In the absence of scheduling flights within the constraints of the capacity, flights arriving
at an airport in excess of the airport arrival capacity are delayed until an arrival slot is
available. Traditionally, flights that needed to be delayed were required to fly "holding
patterns" above the airport until an arrival slot became available. To avoid these foreseen
airborne holding delays, and to increase safety, the U.S. Air Traffic Control system runs a
Ground Delay Program (GDP). The GDP holds the flights on the ground at their origin
airports, allowing them to depart only when arrival slots will be available at the time the
°ight is estimated to arrive at the constrained destination airport. Although the GDP was
originally designed to manage reductions in capacity due to weather, over the last decade
the GDP is routinely used to manage systemically over-scheduled arrivals.
The GDP rations the available airport arrival capacity based on scheduled arrival times
of flights (i.e. first-scheduled, first served). Special care is taken to equitably distribute
delays between airlines. The Ration-by-Schedule approach is "airline flight-centric" and
does not explicitly take into account passenger trip delays, fuel flow effciency, and emissions.
Previous research evaluated alternate rationing rules using airline-flight centric metrics.
The objective of this research is to examine the impact of alternative GDP rationing rules
on the performance and equity to airlines and passengers. The hypothesis is that alternate
GDP rationing rules can maximize the mutual interests of both airlines and passengers.
This dissertation describes the GDP Rationing Rule Simulator (GDP-RRS) that was
developed to evaluate alternate rationing rules. The dissertation also describes the results
of three experiments conducted for flights affected by GDPs in 2007 for arrivals at the three
New York Metroplex airports (Newark Liberty (EWR), LaGuardia (LGA) and John F.
Kennedy (JFK) airports). The first experiment compared the performance and equity of five
alternate rationing rules to the Ration-by-Schedule rationing rule. The second experiment
evaluated the impact of substitution strategies in the GDP rationing rules. The third
experiment investigated the impact of GDP scope on performance and equity for airlines
and passengers.
The major findings of the research are:
* It is not possible to maximize the mutual interests of airlines and passengers. There exists a tradeoff between GDP performance and equity (see
below).
* When only performance is considered (and equity for both airlines and passengers are ignored), the best rationing rule is Ration-by-Passengers. This
rule maximizes passenger throughput. Passengers experience a reduction
in passenger delays of 23% at EWR, 20% at LGA, 15% at JFK relative to
the Ration-by-Schedule rule. Airlines experience savings of 57% fuel burn
at EWR, 63% at LGA, 42% at JFK relative to the Ration-by-Schedule
rule.
* When only equity due to flight and passenger delays are considered (and
performance of both airlines and passengers are ignored), the rule that
provides the best equity is Ration-by-Schedule.

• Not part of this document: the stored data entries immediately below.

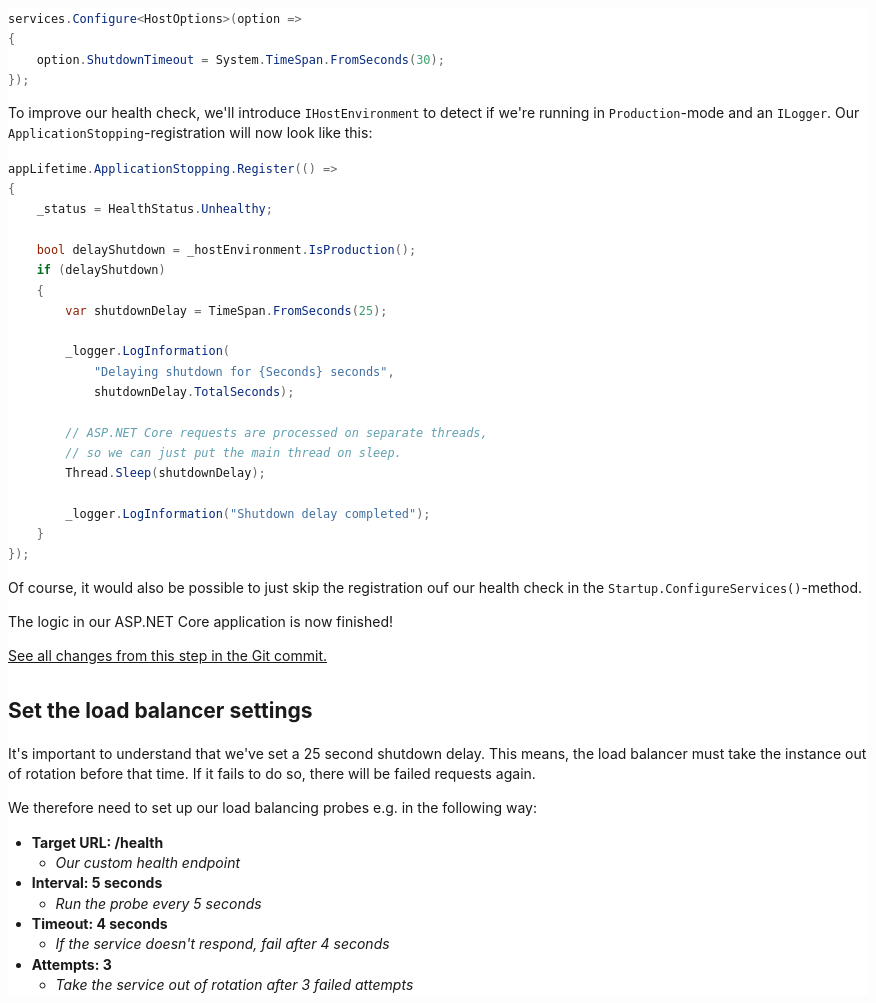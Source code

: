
 ```csharp
services.Configure<HostOptions>(option =>
{
    option.ShutdownTimeout = System.TimeSpan.FromSeconds(30);
});
```

To improve our health check, we'll introduce `IHostEnvironment` to detect if we're running in `Production`-mode and an `ILogger`. Our `ApplicationStopping`-registration will now look like this:

```csharp
appLifetime.ApplicationStopping.Register(() =>
{
    _status = HealthStatus.Unhealthy;

    bool delayShutdown = _hostEnvironment.IsProduction();
    if (delayShutdown)
    {
        var shutdownDelay = TimeSpan.FromSeconds(25);

        _logger.LogInformation(
            "Delaying shutdown for {Seconds} seconds",
            shutdownDelay.TotalSeconds);

        // ASP.NET Core requests are processed on separate threads,
        // so we can just put the main thread on sleep.
        Thread.Sleep(shutdownDelay);

        _logger.LogInformation("Shutdown delay completed");
    }
});
```

Of course, it would also be possible to just skip the registration ouf our health check in the `Startup.ConfigureServices()`-method.

The logic in our ASP.NET Core application is now finished!

[See all changes from this step in the Git commit.](https://github.com/cwe1ss/blog-zero-downtime-with-health-checks/commit/bb5dcecc68d20d5179b8d36fa22f468162e928b8)

## Set the load balancer settings

It's important to understand that we've set a 25 second shutdown delay. This means, the load balancer must take the instance out of rotation before that time. If it fails to do so, there will be failed requests again.

We therefore need to set up our load balancing probes e.g. in the following way:

* __Target URL: /health__
  * *Our custom health endpoint*
* __Interval: 5 seconds__
  * *Run the probe every 5 seconds*
* __Timeout: 4 seconds__
  * *If the service doesn't respond, fail after 4 seconds*
* __Attempts: 3__
  * *Take the service out of rotation after 3 failed attempts*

* When performance and equity of flight delays for airlines are considered (and performance and equity for passengers are ignored), the rules that provide the best performance differs by airport: Ration-by-Passengers at EWR, Ration-by-Aircraft Size at
LGA, and Ration-by-Distance at JFK.
* When performance and equity for passengers are considered (and performance and
equity for airlines are ignored), the rules that provide the best performance differ by
airport: Ration-by-Distance at EWR and LGA and Ration-by-Passengers or Ration-
by-Fuel Flow High Precedence at JFK.
* When performance and equity for both airlines and passengers are considered, the
rules that provide the best performance and equity differs by airport: Ration-by-
Distance at EWR, Ration-by-Aircraft Size at LGA, and Ration-by-Passengers at JFK.
* Airline equity is determined by the flight schedule (i.e. position of flights throughout
the day) and the aircraft type (i.e. fleet mix).
* Passenger equity is determined by the flight cancellations.
* Airlines with a small number of operations and airports with a small number of
enplanements, experience disproportional performance and equity penalties.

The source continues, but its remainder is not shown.